▶ **Activity**
The entries must be restated exactly as written.
'''
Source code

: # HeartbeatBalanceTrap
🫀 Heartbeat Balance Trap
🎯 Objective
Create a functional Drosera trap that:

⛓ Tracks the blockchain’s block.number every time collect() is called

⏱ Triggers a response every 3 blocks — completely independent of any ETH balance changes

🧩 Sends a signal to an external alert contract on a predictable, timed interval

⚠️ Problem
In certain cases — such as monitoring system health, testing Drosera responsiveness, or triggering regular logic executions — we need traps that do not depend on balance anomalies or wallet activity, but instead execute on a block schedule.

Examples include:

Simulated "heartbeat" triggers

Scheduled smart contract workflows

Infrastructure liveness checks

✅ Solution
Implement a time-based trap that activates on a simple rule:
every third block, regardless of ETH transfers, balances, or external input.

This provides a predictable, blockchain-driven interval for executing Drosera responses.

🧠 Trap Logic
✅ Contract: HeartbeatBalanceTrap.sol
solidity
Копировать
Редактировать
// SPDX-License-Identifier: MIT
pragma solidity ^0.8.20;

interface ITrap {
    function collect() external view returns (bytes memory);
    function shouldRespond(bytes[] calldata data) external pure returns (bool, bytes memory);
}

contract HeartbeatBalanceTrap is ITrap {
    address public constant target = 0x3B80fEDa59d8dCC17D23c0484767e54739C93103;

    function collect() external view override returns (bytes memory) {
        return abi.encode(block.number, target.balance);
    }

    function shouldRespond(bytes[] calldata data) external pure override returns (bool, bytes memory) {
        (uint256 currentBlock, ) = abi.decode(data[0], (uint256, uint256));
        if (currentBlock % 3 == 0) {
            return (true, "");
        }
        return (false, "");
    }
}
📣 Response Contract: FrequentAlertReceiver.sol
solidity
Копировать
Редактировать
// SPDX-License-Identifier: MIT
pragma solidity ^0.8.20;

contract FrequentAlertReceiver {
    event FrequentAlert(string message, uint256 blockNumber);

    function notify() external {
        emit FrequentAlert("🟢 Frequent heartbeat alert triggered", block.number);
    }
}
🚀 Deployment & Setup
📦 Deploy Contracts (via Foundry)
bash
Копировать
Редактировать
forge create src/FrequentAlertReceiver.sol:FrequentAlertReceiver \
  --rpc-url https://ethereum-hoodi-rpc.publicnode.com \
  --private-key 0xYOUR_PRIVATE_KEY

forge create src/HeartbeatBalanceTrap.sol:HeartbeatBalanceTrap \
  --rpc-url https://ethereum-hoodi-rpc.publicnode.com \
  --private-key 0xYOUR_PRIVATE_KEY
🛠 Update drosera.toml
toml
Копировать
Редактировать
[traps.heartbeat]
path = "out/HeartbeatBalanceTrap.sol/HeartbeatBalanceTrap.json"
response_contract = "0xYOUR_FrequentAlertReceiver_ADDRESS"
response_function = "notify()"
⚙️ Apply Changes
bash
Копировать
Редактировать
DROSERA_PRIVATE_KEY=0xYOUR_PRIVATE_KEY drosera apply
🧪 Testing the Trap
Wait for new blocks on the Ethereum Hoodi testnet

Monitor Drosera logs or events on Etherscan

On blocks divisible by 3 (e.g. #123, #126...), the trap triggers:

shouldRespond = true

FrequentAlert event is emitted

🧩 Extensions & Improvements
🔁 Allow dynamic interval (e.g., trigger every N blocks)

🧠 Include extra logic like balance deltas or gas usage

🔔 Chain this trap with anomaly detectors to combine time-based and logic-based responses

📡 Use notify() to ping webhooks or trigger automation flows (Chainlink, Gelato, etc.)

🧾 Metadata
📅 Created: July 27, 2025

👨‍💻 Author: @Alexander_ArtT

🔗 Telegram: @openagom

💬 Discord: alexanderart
'''
▶ **Exercise answer**
Source code

: # HeartbeatBalanceTrap
🫀 Heartbeat Balance Trap
🎯 Objective
Create a functional Drosera trap that:

⛓ Tracks the blockchain’s block.number every time collect() is called

⏱ Triggers a response every 3 blocks — completely independent of any ETH balance changes

🧩 Sends a signal to an external alert contract on a predictable, timed interval

⚠️ Problem
In certain cases — such as monitoring system health, testing Drosera responsiveness, or triggering regular logic executions — we need traps that do not depend on balance anomalies or wallet activity, but instead execute on a block schedule.

Examples include:

Simulated "heartbeat" triggers

Scheduled smart contract workflows

Infrastructure liveness checks

✅ Solution
Implement a time-based trap that activates on a simple rule:
every third block, regardless of ETH transfers, balances, or external input.

This provides a predictable, blockchain-driven interval for executing Drosera responses.

🧠 Trap Logic
✅ Contract: HeartbeatBalanceTrap.sol
solidity
Копировать
Редактировать
// SPDX-License-Identifier: MIT
pragma solidity ^0.8.20;

interface ITrap {
    function collect() external view returns (bytes memory);
    function shouldRespond(bytes[] calldata data) external pure returns (bool, bytes memory);
}

contract HeartbeatBalanceTrap is ITrap {
    address public constant target = 0x3B80fEDa59d8dCC17D23c0484767e54739C93103;

    function collect() external view override returns (bytes memory) {
        return abi.encode(block.number, target.balance);
    }

    function shouldRespond(bytes[] calldata data) external pure override returns (bool, bytes memory) {
        (uint256 currentBlock, ) = abi.decode(data[0], (uint256, uint256));
        if (currentBlock % 3 == 0) {
            return (true, "");
        }
        return (false, "");
    }
}
📣 Response Contract: FrequentAlertReceiver.sol
solidity
Копировать
Редактировать
// SPDX-License-Identifier: MIT
pragma solidity ^0.8.20;

contract FrequentAlertReceiver {
    event FrequentAlert(string message, uint256 blockNumber);

    function notify() external {
        emit FrequentAlert("🟢 Frequent heartbeat alert triggered", block.number);
    }
}
🚀 Deployment & Setup
📦 Deploy Contracts (via Foundry)
bash
Копировать
Редактировать
forge create src/FrequentAlertReceiver.sol:FrequentAlertReceiver \
  --rpc-url https://ethereum-hoodi-rpc.publicnode.com \
  --private-key 0xYOUR_PRIVATE_KEY

forge create src/HeartbeatBalanceTrap.sol:HeartbeatBalanceTrap \
  --rpc-url https://ethereum-hoodi-rpc.publicnode.com \
  --private-key 0xYOUR_PRIVATE_KEY
🛠 Update drosera.toml
toml
Копировать
Редактировать
[traps.heartbeat]
path = "out/HeartbeatBalanceTrap.sol/HeartbeatBalanceTrap.json"
response_contract = "0xYOUR_FrequentAlertReceiver_ADDRESS"
response_function = "notify()"
⚙️ Apply Changes
bash
Копировать
Редактировать
DROSERA_PRIVATE_KEY=0xYOUR_PRIVATE_KEY drosera apply
🧪 Testing the Trap
Wait for new blocks on the Ethereum Hoodi testnet

Monitor Drosera logs or events on Etherscan

On blocks divisible by 3 (e.g. #123, #126...), the trap triggers:

shouldRespond = true

FrequentAlert event is emitted

🧩 Extensions & Improvements
🔁 Allow dynamic interval (e.g., trigger every N blocks)

🧠 Include extra logic like balance deltas or gas usage

🔔 Chain this trap with anomaly detectors to combine time-based and logic-based responses

📡 Use notify() to ping webhooks or trigger automation flows (Chainlink, Gelato, etc.)

🧾 Metadata
📅 Created: July 27, 2025

👨‍💻 Author: @Alexander_ArtT

🔗 Telegram: @openagom

💬 Discord: alexanderart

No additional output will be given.